The CDFG/USBR MLR model explicitly controls for potential confounding effects of hydrological year type, the factor that is nearly unanimously viewed as the single strongest predictor of splittail year class strengths (e.g., Moyle et al. 2001 in prep.), by utilizing the number of days total delta inflow (DAYFLOW, California Department of Water Resources) exceeds 1,558 cubic meters per second (cms) (55,000 cubic feet per second (cfs)) during the February through May spawning/rearing period as a predictor (independent variable). This is conceptually comparable, yet superior, to the stratified Mann-Whitney U-tests presented in 66 FR 43145, which also controlled for hydrological year type. There is, however, one potentially important assumption associated with the CDFG/USBR MLR model that remains untested: The assumption that there is a lack of interaction between the HYDROLOGY and TIME variables. The CDFG/USBR MLR model assumes that the long term probabilities of high and low Delta inflow years are not systematically changing over time.

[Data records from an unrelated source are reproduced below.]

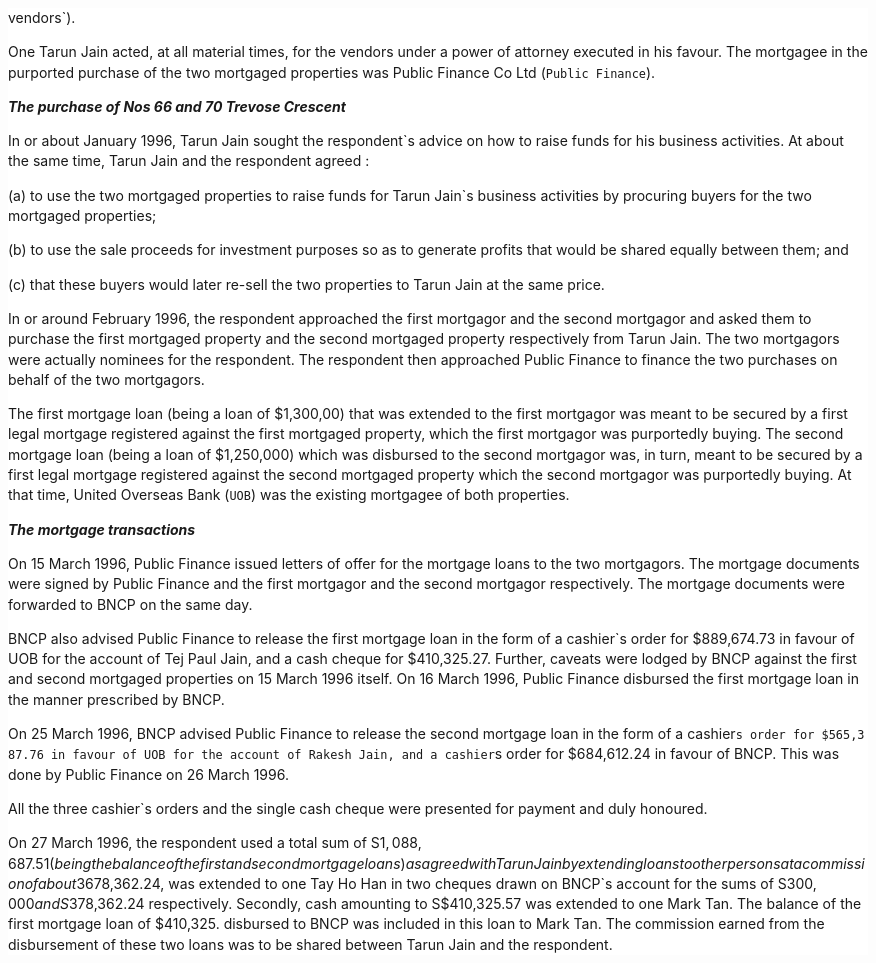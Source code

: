 
vendors`). 

One Tarun Jain acted, at all material times, for the vendors under a power of attorney executed in his favour. The mortgagee in the purported purchase of the two mortgaged properties was Public Finance Co Ltd (`Public Finance`). 

**_The purchase of Nos 66 and 70 Trevose Crescent_** 

In or about January 1996, Tarun Jain sought the respondent`s advice on how to raise funds for his business activities. At about the same time, Tarun Jain and the respondent agreed : 

(a) to use the two mortgaged properties to raise funds for Tarun Jain`s business activities by procuring buyers for the two mortgaged properties; 

(b) to use the sale proceeds for investment purposes so as to generate profits that would be shared equally between them; and 

(c) that these buyers would later re-sell the two properties to Tarun Jain at the same price. 

In or around February 1996, the respondent approached the first mortgagor and the second mortgagor and asked them to purchase the first mortgaged property and the second mortgaged property respectively from Tarun Jain. The two mortgagors were actually nominees for the respondent. The respondent then approached Public Finance to finance the two purchases on behalf of the two mortgagors. 

The first mortgage loan (being a loan of $1,300,00) that was extended to the first mortgagor was meant to be secured by a first legal mortgage registered against the first mortgaged property, which the first mortgagor was purportedly buying. The second mortgage loan (being a loan of $1,250,000) which was disbursed to the second mortgagor was, in turn, meant to be secured by a first legal mortgage registered against the second mortgaged property which the second mortgagor was purportedly buying. At that time, United Overseas Bank (`UOB`) was the existing mortgagee of both properties. 

**_The mortgage transactions_** 

On 15 March 1996, Public Finance issued letters of offer for the mortgage loans to the two mortgagors. The mortgage documents were signed by Public Finance and the first mortgagor and the second mortgagor respectively. The mortgage documents were forwarded to BNCP on the same day. 

BNCP also advised Public Finance to release the first mortgage loan in the form of a cashier`s order for $889,674.73 in favour of UOB for the account of Tej Paul Jain, and a cash cheque for $410,325.27. Further, caveats were lodged by BNCP against the first and second mortgaged properties on 15 March 1996 itself. On 16 March 1996, Public Finance disbursed the first mortgage loan in the manner prescribed by BNCP. 

On 25 March 1996, BNCP advised Public Finance to release the second mortgage loan in the form of a cashier`s order for $565,387.76 in favour of UOB for the account of Rakesh Jain, and a cashier`s order for $684,612.24 in favour of BNCP. This was done by Public Finance on 26 March 1996. 


All the three cashier`s orders and the single cash cheque were presented for payment and duly honoured. 

On 27 March 1996, the respondent used a total sum of S$1,088,687.51 (being the balance of the first and second mortgage loans) as agreed with Tarun Jain by extending loans to other persons at a commission of about 3% to 5%. Firstly, the balance of the second mortgage loan disbursed to BNCP, being a sum of S$678,362.24, was extended to one Tay Ho Han in two cheques drawn on BNCP`s account for the sums of S$300,000 and S$378,362.24 respectively. Secondly, cash amounting to S$410,325.57 was extended to one Mark Tan. The balance of the first mortgage loan of $410,325. disbursed to BNCP was included in this loan to Mark Tan. The commission earned from the disbursement of these two loans was to be shared between Tarun Jain and the respondent.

If in fact those probabilities are systematically changing over time (due to either changing climate or changing water management policy), the coefficients for the TIME variable would be incapable of detecting the influence of the potentially changing HYDROLOGY component of splittail abundance trends. We believe this assumption can and should be tested against existing longitudinal hydrological data bases, with future changes to be determined once: (1) Sufficient splittail abundance data exist to ensure conclusive application of the polynomial model (i.e. multiple peaks and troughs); and (2) the cumulative expected hydrologic effects of potential large-scale water resource projects (i.e. potential projects such as the Folsom Dam reoperation and height increase, Shasta Dam height increase, Sites Reservoir, Colusa Basin off stream storage, increased pumping at export facilities, etc.) are more clearly understood. These potential future actions, and possibly long term climate changes, may appreciably change the timing, duration, magnitude and/or frequency of floodplain inundation within the splittail's range, thus influencing future population trends.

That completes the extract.